Kohleausstieg: Nach dem Masterplan braucht es jetzt  einen verbindlichen Zeitplan für die Umsetzung

© Laura Droße

Kohleausstieg: Nach dem Masterplan braucht es jetzt einen verbindlichen Zeitplan für die Umsetzung

Handwerkskammern Cottbus und Dresden im direkten Gespräch mit Bundes- und Landespolitikern zu ihren Forderungen

01.02.2019

Seit einer Woche liegen der Abschlussbericht der Kohlekommission und somit die Vorschläge für die Bundesregierung, wie der Ausstieg aus der Braunkohle gestaltet und die notwendigen Schritte in Sachen Strukturentwicklung angegangen werden sollen, vor.
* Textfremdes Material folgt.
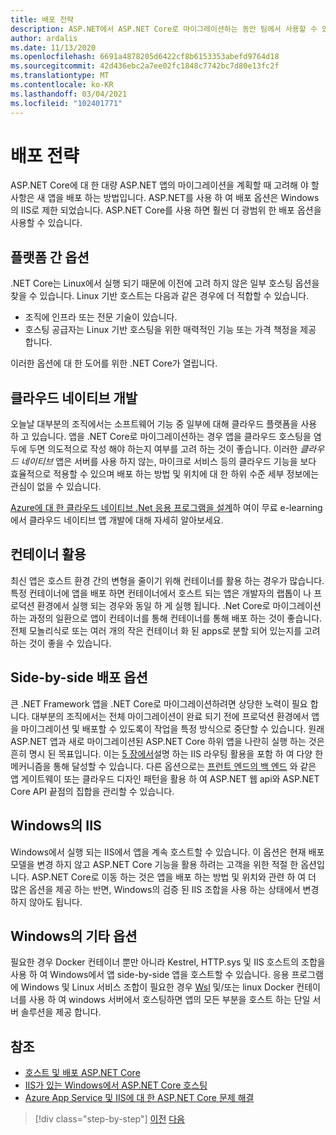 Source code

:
 ```yaml
---
title: 배포 전략
description: ASP.NET에서 ASP.NET Core로 마이그레이션하는 동안 팀에서 사용할 수 있는 배포 전략은 무엇 인가요? 증분 마이그레이션은 원활한 최종 사용자 환경을 제공 하 여 .NET Framework 및 .NET Core 앱의 병렬 배포를 가능 하 게 할 수 있나요?
author: ardalis
ms.date: 11/13/2020
ms.openlocfilehash: 6691a4878205d6422cf8b6153353abefd9764d18
ms.sourcegitcommit: 42d436ebc2a7ee02fc1848c7742bc7d80e13fc2f
ms.translationtype: MT
ms.contentlocale: ko-KR
ms.lasthandoff: 03/04/2021
ms.locfileid: "102401771"
---
```

# <a name="deployment-strategies"></a>배포 전략

ASP.NET Core에 대 한 대량 ASP.NET 앱의 마이그레이션을 계획할 때 고려해 야 할 사항은 새 앱을 배포 하는 방법입니다. ASP.NET를 사용 하 여 배포 옵션은 Windows의 IIS로 제한 되었습니다. ASP.NET Core를 사용 하면 훨씬 더 광범위 한 배포 옵션을 사용할 수 있습니다.

## <a name="cross-platform-options"></a>플랫폼 간 옵션

.NET Core는 Linux에서 실행 되기 때문에 이전에 고려 하지 않은 일부 호스팅 옵션을 찾을 수 있습니다. Linux 기반 호스트는 다음과 같은 경우에 더 적합할 수 있습니다.

* 조직에 인프라 또는 전문 기술이 있습니다.
* 호스팅 공급자는 Linux 기반 호스팅을 위한 매력적인 기능 또는 가격 책정을 제공 합니다.

이러한 옵션에 대 한 도어를 위한 .NET Core가 열립니다.

## <a name="cloud-native-development"></a>클라우드 네이티브 개발

오늘날 대부분의 조직에서는 소프트웨어 기능 중 일부에 대해 클라우드 플랫폼을 사용 하 고 있습니다. 앱을 .NET Core로 마이그레이션하는 경우 앱을 클라우드 호스팅을 염두에 두면 의도적으로 작성 해야 하는지 여부를 고려 하는 것이 좋습니다. 이러한 *클라우드 네이티브* 앱은 서버를 사용 하지 않는, 마이크로 서비스 등의 클라우드 기능을 보다 효율적으로 적용할 수 있으며 배포 하는 방법 및 위치에 대 한 하위 수준 세부 정보에는 관심이 없을 수 있습니다.

[Azure에 대 한 클라우드 네이티브 .Net 응용 프로그램을 설계](../cloud-native/index.md)하 여이 무료 e-learning에서 클라우드 네이티브 앱 개발에 대해 자세히 알아보세요.

## <a name="leverage-containers"></a>컨테이너 활용

최신 앱은 호스트 환경 간의 변형을 줄이기 위해 컨테이너를 활용 하는 경우가 많습니다. 특정 컨테이너에 앱을 배포 하면 컨테이너에서 호스트 되는 앱은 개발자의 랩톱이 나 프로덕션 환경에서 실행 되는 경우와 동일 하 게 실행 됩니다. .Net Core로 마이그레이션하는 과정의 일환으로 앱이 컨테이너를 통해 컨테이너를 통해 배포 하는 것이 좋습니다. 전체 모놀리식로 또는 여러 개의 작은 컨테이너 화 된 apps로 분할 되어 있는지를 고려 하는 것이 좋을 수 있습니다.

## <a name="side-by-side-deployment-options"></a>Side-by-side 배포 옵션

큰 .NET Framework 앱을 .NET Core로 마이그레이션하려면 상당한 노력이 필요 합니다. 대부분의 조직에서는 전체 마이그레이션이 완료 되기 전에 프로덕션 환경에서 앱을 마이그레이션 및 배포할 수 있도록이 작업을 특정 방식으로 중단할 수 있습니다. 원래 ASP.NET 앱과 새로 마이그레이션된 ASP.NET Core 하위 앱을 나란히 실행 하는 것은 흔히 명시 된 목표입니다. 이는 [5 장에서](deployment-scenarios.md)설명 하는 IIS 라우팅 활용을 포함 하 여 다양 한 메커니즘을 통해 달성할 수 있습니다. 다른 옵션으로는 [프런트 엔드의 백 엔드](/azure/architecture/patterns/backends-for-frontends) 와 같은 앱 게이트웨이 또는 클라우드 디자인 패턴을 활용 하 여 ASP.NET 웹 api와 ASP.NET Core API 끝점의 집합을 관리할 수 있습니다.

## <a name="iis-on-windows"></a>Windows의 IIS

Windows에서 실행 되는 IIS에서 앱을 계속 호스트할 수 있습니다. 이 옵션은 현재 배포 모델을 변경 하지 않고 ASP.NET Core 기능을 활용 하려는 고객을 위한 적절 한 옵션입니다. ASP.NET Core로 이동 하는 것은 앱을 배포 하는 방법 및 위치와 관련 하 여 더 많은 옵션을 제공 하는 반면, Windows의 검증 된 IIS 조합을 사용 하는 상태에서 변경 하지 않아도 됩니다.

## <a name="other-options-on-windows"></a>Windows의 기타 옵션

필요한 경우 Docker 컨테이너 뿐만 아니라 Kestrel, HTTP.sys 및 IIS 호스트의 조합을 사용 하 여 Windows에서 앱 side-by-side 앱을 호스트할 수 있습니다. 응용 프로그램에 Windows 및 Linux 서비스 조합이 필요한 경우 [Wsl](/windows/wsl/about) 및/또는 linux Docker 컨테이너를 사용 하 여 windows 서버에서 호스팅하면 앱의 모든 부분을 호스트 하는 단일 서버 솔루션을 제공 합니다.

## <a name="references"></a>참조

- [호스트 및 배포 ASP.NET Core](/aspnet/core/host-and-deploy/)
- [IIS가 있는 Windows에서 ASP.NET Core 호스팅](/aspnet/core/host-and-deploy/iis/)
- [Azure App Service 및 IIS에 대 한 ASP.NET Core 문제 해결](/aspnet/core/test/troubleshoot-azure-iis)

>[!div class="step-by-step"]
>[이전](migrate-web-forms.md)
>[다음](additional-migration-resources.md)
Damit beginnt nun die eigentliche Arbeit der Entscheidungsträger und Gestalter.

Aus diesem Anlass trafen sich die Handwerkskammern Cottbus und Dresden am gestrigen Donnerstagabend mit Hendrik Fischer, Staatssekretär im brandenburgischen Ministerium für Wirtschaft und Energie, sowie 13 Bundes- und Landtagsabgeordneten aus den für den Kohleausstieg relevanten Ausschüssen zum Kamingespräch in Berlin. Jörg Dittrich, Präsident der Handwerkskammer Dresden, und Corina Reifenstein, Vizepräsidentin der Handwerkskammer Cottbus, stellten dabei die wichtigsten Forderungen des Handwerks für die zukünftige Gestaltung der Lausitz heraus. Unter dem Motto „Wir gemeinsam für die Lausitz“ kamen auch weitere Handwerksunternehmer aus der Region zu Wort, um die Politiker für die Probleme und Herausforderungen, aber auch für die Chancen und Potentiale in der Lausitz zu sensibilisieren.

„Für uns ist der gestrige Abend Auftakt eines Dialogs. Mit dem Ergebnispapier der Kohlekommission liegen Vorschläge auf dem Tisch. Es ist nun Sache der Politik, dieses Konzept durch entsprechende Beschlüsse mit Budget und Strukturen und vor allem einem verbindlichen Zeitplan zu unterlegen“, so Corina Reifenstein, Vizepräsidentin der Handwerkskammer Cottbus.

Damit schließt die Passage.